PCR-based genetic markers:
Twenty-one previously developed SSR marker assays were selected on the basis of their ability to identify known A genome linkage groups in B. napus and B. rapa (Suwabe et al. 2002; Lowe et al. 2004). Two SSR markers were developed from BACs containing BrFLC sequences and one SSR marker was derived from BACs containing the BrMAF gene. One RAPD marker (operon primer S14) was included since it was codominant in this population.
Linkage analysis and map construction were carried out using JoinMap 3.0 (van Ooijen and Voorrips 2001). Segregating data were sorted according to locus order for each linkage group using MSExcel. This facilitated detection of errors associated with putative “double-recombinant” events and guided visual checking of original autoradiographs and revision of data points where these had been misscored or typed. All editing operations were recorded and are traceable. Linked loci were grouped on the basis of pairwise LOD values between 5 and 8, and centimorgan distances were estimated with the Kosambi mapping function (Kosambi 1944). Locus order within the LOD grouping was decided through an optimized algorithm using three rounds of linked markers. Multiple segregating loci detected by a probe were indicated by the addition of a suffix (-a, -b, -c, -d) to the locus names. Linkage maps were visualized using MapChart (Voorrips 2002) and PowerPoint.
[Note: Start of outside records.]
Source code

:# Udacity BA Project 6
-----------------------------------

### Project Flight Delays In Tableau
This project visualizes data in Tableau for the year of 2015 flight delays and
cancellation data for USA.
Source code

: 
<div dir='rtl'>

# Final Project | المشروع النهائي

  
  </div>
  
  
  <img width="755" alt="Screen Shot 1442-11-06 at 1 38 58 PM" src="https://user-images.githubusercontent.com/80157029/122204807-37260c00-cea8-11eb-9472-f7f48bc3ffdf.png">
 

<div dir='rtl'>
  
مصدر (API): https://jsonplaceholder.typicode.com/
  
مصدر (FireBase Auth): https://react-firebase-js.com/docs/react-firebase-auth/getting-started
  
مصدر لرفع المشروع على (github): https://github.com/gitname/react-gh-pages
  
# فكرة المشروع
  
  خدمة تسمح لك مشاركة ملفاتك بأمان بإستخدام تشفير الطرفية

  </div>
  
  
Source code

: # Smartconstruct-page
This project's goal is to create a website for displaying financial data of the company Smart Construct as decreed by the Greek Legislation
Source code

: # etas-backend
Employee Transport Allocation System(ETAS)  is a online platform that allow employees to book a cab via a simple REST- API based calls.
EST marker characteristics:
A total of 551 cDNA clones from four B. rapa tissue-specific EST libraries were screened to obtain informative RFLP markers. Of these 440 were polymorphic between the parents. A high degree of polymorphism with such markers has previously been reported within Brassica subspecies (Song et al. 1988). To obtain segregating genotypes among the progeny, four restriction enzymes were used, with EcoRV found to detect the highest level of polymorphism (Table 2).
The JWF3 B.rapa linkage map:
This genetic map of B. rapa was generated on the basis of 545 markers, 520 RFLPs and 25 PCR-based markers assigned to 10 linkage groups covering a total map length of 1287 cM with an average 2.4-cM interval. The 10 linkage groups are most likely to correspond to the 10 chromosomes of B. rapa (Figure 1). It was possible to assign each linkage group to a previously determined classification (R1–R10) on the basis of evidence from the location of previously published SSR markers designated to A genome linkage groups within the context of the B. napus (Parkin et al. 1995; Lowe et al. 2004) and B. rapa (Suwabe et al. 2002) genetic maps. From a total of 75 mapped A genome SSR markers screened against the parents, 21 displayed polymorphism. Each of the 10 linkage groups had at least one SSR marker that provides an anchor to existing published maps.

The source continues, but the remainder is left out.